Across the entries below, the lines containing "average" should be counted and only their number returned.

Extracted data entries
----

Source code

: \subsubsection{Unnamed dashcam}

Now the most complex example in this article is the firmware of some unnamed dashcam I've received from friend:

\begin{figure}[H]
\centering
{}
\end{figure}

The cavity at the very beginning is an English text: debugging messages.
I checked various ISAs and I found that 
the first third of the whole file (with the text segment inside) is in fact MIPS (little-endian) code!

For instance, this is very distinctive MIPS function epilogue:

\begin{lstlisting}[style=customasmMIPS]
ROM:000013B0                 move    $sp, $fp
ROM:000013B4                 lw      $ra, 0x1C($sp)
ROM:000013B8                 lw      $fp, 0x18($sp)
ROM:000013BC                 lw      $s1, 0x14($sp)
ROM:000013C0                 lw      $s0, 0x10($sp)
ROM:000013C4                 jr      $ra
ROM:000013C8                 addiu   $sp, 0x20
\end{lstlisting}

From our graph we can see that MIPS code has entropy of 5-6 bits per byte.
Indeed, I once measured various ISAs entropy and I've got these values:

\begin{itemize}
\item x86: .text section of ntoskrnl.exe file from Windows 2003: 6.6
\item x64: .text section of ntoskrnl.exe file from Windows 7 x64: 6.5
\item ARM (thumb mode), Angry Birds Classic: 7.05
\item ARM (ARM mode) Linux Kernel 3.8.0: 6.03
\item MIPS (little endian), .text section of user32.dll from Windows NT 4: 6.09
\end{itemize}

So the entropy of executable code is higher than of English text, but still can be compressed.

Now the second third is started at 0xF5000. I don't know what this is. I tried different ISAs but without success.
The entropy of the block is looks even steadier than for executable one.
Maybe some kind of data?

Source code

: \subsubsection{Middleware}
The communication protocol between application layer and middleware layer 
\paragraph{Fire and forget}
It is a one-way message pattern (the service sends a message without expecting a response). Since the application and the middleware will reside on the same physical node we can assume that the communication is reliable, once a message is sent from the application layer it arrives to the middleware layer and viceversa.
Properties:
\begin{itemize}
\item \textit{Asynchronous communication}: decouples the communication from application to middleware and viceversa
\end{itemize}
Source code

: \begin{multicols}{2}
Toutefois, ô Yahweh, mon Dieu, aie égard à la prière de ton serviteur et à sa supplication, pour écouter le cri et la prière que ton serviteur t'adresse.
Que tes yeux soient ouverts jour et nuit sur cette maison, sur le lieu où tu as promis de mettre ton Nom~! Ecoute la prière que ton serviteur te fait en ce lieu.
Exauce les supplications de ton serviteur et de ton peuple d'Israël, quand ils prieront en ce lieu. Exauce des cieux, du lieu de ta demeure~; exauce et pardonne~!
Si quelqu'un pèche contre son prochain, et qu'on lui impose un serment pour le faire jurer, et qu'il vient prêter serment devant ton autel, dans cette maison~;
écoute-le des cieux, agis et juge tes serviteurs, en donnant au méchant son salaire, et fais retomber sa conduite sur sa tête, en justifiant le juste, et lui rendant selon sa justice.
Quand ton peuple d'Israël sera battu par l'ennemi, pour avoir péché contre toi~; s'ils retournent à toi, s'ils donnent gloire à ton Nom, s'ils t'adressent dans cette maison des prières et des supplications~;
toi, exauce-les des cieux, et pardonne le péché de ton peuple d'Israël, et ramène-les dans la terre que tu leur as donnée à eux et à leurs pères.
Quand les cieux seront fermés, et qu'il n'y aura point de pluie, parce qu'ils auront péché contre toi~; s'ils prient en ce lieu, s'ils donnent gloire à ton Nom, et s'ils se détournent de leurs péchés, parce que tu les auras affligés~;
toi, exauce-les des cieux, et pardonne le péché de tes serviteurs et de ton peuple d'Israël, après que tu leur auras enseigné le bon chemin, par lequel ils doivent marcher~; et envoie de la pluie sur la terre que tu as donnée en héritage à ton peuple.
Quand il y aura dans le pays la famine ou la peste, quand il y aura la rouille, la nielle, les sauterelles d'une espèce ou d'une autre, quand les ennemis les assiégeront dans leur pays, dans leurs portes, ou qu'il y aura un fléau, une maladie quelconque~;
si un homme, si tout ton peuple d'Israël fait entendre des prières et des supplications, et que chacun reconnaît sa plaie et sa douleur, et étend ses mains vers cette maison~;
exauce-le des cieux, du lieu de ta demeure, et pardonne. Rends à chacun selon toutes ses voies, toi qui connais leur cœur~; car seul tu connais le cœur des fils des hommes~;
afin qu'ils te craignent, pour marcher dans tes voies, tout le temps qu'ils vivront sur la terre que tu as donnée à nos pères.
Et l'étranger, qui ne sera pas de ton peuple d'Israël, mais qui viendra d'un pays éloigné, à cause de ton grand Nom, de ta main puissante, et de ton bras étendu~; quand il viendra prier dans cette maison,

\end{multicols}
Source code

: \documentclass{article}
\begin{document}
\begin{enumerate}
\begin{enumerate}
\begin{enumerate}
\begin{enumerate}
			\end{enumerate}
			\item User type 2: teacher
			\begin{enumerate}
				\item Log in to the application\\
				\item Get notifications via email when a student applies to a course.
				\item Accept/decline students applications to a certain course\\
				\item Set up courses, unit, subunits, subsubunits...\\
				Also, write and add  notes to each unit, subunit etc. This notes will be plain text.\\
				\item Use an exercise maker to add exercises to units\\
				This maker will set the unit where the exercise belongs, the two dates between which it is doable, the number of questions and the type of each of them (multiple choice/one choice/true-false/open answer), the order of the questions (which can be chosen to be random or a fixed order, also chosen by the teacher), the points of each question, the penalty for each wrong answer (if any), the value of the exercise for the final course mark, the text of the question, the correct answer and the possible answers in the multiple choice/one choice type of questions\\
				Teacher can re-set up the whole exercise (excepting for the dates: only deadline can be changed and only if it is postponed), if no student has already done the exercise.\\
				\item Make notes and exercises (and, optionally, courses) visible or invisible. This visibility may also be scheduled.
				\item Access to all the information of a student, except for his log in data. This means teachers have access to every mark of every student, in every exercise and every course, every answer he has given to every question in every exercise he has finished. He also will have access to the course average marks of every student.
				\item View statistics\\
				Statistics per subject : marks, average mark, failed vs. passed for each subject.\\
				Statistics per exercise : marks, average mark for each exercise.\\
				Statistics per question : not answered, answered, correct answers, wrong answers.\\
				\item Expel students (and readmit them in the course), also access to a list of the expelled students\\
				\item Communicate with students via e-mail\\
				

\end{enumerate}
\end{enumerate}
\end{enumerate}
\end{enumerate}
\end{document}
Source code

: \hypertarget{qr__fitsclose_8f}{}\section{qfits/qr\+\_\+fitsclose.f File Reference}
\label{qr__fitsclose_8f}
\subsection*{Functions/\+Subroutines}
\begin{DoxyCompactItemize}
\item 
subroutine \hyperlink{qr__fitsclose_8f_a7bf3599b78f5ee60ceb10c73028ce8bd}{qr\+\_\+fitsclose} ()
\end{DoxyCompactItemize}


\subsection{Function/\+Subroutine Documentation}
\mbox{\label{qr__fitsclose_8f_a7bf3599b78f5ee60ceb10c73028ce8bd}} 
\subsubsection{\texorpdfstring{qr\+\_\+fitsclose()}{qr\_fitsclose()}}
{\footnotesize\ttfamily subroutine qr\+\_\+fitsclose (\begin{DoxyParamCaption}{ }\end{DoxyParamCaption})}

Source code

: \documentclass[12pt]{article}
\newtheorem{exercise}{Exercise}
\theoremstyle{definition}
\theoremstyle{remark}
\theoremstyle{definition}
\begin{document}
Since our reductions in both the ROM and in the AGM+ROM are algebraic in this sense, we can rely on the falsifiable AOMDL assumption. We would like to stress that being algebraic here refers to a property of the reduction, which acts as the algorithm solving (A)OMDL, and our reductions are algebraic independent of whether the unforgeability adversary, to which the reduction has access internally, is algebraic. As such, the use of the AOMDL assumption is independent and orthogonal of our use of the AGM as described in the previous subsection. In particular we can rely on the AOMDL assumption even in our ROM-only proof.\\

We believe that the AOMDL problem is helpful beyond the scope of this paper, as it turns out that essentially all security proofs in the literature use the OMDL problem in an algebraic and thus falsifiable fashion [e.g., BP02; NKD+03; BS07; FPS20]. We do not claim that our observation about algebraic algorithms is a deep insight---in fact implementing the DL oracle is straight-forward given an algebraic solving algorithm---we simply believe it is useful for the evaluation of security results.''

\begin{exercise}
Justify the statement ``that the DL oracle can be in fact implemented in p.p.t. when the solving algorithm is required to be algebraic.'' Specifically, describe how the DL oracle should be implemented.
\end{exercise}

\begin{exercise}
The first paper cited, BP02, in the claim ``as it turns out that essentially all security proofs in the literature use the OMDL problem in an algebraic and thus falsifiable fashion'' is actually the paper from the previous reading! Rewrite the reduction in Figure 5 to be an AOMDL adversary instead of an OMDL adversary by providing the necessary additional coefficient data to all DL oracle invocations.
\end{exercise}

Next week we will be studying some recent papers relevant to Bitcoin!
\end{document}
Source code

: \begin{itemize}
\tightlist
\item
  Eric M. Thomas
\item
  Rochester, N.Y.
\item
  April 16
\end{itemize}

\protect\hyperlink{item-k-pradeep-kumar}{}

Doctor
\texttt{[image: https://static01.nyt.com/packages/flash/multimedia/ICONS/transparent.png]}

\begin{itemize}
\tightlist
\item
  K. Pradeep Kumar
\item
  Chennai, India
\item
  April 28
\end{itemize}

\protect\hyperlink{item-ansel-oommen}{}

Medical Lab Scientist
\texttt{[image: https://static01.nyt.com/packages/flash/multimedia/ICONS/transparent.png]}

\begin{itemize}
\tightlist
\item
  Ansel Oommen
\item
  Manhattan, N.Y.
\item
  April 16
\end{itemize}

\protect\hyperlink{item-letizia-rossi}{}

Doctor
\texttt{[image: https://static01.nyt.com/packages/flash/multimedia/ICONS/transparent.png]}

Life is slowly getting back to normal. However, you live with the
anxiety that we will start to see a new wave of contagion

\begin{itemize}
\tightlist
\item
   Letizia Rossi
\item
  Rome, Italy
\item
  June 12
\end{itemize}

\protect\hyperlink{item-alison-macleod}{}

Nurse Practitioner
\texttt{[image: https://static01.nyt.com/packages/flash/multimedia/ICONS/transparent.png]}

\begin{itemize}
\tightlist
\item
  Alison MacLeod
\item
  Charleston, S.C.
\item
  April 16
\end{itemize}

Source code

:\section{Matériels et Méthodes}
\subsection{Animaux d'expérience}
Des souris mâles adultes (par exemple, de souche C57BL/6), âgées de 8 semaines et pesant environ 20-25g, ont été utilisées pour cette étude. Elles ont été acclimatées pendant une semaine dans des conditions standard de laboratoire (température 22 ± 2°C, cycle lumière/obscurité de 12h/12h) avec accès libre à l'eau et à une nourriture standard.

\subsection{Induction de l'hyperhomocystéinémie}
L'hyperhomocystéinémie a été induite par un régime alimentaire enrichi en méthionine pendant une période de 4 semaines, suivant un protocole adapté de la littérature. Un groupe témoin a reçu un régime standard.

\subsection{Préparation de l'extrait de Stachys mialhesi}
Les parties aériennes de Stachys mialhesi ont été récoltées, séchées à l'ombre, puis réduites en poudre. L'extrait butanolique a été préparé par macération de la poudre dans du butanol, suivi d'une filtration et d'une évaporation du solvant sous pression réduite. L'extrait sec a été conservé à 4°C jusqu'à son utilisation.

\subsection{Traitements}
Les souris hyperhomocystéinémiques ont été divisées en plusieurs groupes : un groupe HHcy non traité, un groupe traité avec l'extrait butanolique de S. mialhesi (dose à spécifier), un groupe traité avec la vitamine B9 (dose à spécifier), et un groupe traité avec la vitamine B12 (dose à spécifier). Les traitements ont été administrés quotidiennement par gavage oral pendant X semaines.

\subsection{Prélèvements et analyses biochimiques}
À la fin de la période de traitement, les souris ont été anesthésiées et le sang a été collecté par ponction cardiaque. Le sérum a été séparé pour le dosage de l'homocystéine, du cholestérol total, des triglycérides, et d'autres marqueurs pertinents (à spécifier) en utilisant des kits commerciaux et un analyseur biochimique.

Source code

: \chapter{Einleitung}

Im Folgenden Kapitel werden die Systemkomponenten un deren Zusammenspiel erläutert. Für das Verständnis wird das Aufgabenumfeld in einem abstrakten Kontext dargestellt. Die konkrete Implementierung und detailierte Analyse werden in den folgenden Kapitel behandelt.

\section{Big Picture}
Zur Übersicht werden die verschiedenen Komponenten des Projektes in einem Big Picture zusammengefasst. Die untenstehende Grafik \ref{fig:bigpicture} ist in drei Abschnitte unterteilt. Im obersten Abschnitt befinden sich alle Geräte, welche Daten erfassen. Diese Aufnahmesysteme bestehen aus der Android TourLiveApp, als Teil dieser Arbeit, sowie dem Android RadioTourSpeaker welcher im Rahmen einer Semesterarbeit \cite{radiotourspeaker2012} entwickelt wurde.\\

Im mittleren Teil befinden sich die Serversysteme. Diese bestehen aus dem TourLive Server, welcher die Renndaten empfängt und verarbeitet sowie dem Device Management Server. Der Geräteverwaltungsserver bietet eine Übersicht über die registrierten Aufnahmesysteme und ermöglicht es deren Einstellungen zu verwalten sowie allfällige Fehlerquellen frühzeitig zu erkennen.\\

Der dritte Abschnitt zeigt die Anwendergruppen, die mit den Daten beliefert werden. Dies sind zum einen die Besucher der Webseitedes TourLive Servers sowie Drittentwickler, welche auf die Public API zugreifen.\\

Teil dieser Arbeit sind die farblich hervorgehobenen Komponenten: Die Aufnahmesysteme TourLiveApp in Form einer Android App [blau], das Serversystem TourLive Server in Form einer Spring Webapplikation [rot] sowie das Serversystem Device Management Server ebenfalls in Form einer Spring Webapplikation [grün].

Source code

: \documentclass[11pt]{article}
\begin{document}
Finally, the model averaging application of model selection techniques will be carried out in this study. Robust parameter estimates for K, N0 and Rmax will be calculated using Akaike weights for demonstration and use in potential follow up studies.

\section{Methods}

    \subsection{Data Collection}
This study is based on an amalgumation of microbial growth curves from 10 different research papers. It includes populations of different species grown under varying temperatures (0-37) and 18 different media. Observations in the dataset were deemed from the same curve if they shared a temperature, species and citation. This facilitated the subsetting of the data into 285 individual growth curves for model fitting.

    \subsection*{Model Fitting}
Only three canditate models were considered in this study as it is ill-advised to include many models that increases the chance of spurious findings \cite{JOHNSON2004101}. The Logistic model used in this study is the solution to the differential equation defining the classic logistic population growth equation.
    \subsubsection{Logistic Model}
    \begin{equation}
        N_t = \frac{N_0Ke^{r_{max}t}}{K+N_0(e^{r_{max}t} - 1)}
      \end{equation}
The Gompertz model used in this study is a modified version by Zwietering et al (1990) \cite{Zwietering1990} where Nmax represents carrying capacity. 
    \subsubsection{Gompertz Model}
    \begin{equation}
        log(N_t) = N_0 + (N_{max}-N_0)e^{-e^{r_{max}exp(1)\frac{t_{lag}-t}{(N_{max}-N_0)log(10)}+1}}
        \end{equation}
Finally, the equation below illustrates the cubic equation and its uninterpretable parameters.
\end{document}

----

EXERCISE SOLUTION
3